Duńskie Siły Zbrojne rozważają wysłanie żołnierzy do obozów szkoleniowych na terenie Ukrainy. Celem misji nie byłoby jednak aktywne uczestnictwo w walkach, a zdobycie wiedzy o nowoczesnych systemach uzbrojenia i taktykach stosowanych przez Ukraińców w obronie przed rosyjską agresją. Decyzja ta wywołała już ostrą reakcję Moskwy.
Cel misji: Nauka i doświadczenie, nie walka
Dowódca duńskiej armii, generał dywizji Peter Boysen, podkreśla, że planowane jest wysłanie kilku grup żołnierzy – zarówno instruktorów, jak i personelu operacyjnego – na krótkie, jedno- lub dwutygodniowe pobyty w ukraińskich ośrodkach szkoleniowych.
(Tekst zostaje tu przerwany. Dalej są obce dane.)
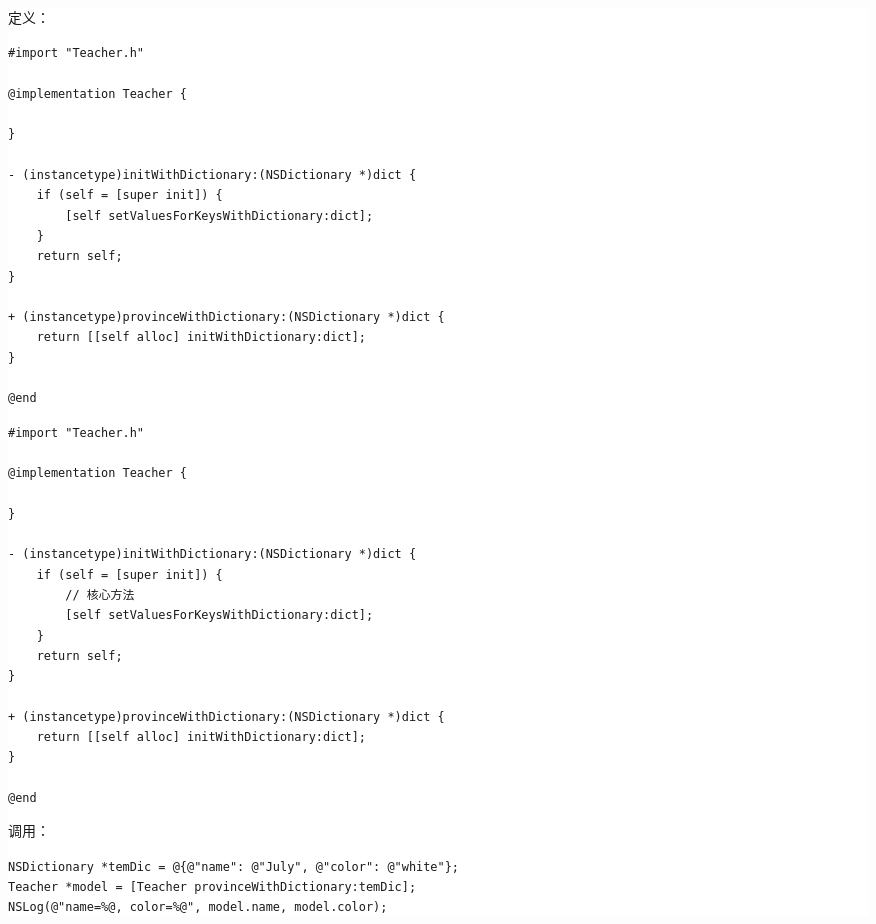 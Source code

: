 定义：

```objc
#import "Teacher.h"

@implementation Teacher {

}

- (instancetype)initWithDictionary:(NSDictionary *)dict {
    if (self = [super init]) {
        [self setValuesForKeysWithDictionary:dict];
    }
    return self;
}

+ (instancetype)provinceWithDictionary:(NSDictionary *)dict {
    return [[self alloc] initWithDictionary:dict];
}

@end
```

```objc
#import "Teacher.h"

@implementation Teacher {

}

- (instancetype)initWithDictionary:(NSDictionary *)dict {
    if (self = [super init]) {
        // 核心方法
        [self setValuesForKeysWithDictionary:dict];
    }
    return self;
}

+ (instancetype)provinceWithDictionary:(NSDictionary *)dict {
    return [[self alloc] initWithDictionary:dict];
}

@end
```

调用：

```objc
NSDictionary *temDic = @{@"name": @"July", @"color": @"white"};
Teacher *model = [Teacher provinceWithDictionary:temDic];
NSLog(@"name=%@, color=%@", model.name, model.color);
```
„Wyślemy kilka grup i przede wszystkim zbadamy, jakie doświadczenia mają Ukraińcy” – powiedział generał Boysen w rozmowie z TV2. Zaznaczył, że rozwój technik wojennych jest obecnie niezwykle szybki. „W ciągu 42 lat mojej służby w Siłach Obronnych, nigdy nie doświadczyłem tak szybkiego rozwoju wydarzeń, jak teraz” – dodał.
Generał stanowczo podkreślił: „Żołnierze ci nie będą aktywnie uczestniczyć w wojnie. Jadą, aby zdobyć doświadczenie, i to na zaproszenie mojego odpowiednika, szefa ukraińskiej armii”.
Ostry sprzeciw Rosji: Groźba ataku
Plany Danii spotkały się z natychmiastową i ostrą reakcją Rosji. Ambasador Rosji w Kopenhadze, Władimir Barbin, oskarżył Danię o eskalację konfliktu.
„Wysyłanie duńskiego personelu wojskowego do Ukrainy wciąga Danię coraz głębiej w konflikt i prowokuje jego dalszą niekontrolowaną eskalację” – stwierdził Barbin w pisemnym komentarzu dla TV2.
Co więcej, rosyjski ambasador wprost zagroził, że duńscy żołnierze przebywający na terytorium Ukrainy, nawet w celach szkoleniowych, staną się legalnym celem dla rosyjskich sił zbrojnych.
„Chcielibyśmy przypomnieć, że obiekty wojskowe, w tym kwatery główne, ośrodki szkoleniowe i edukacyjne, a także lokalizacje personelu wojskowego i sprzętu (…) są uzasadnionym celem dla rosyjskich sił zbrojnych” – ostrzegł Władimir Barbin.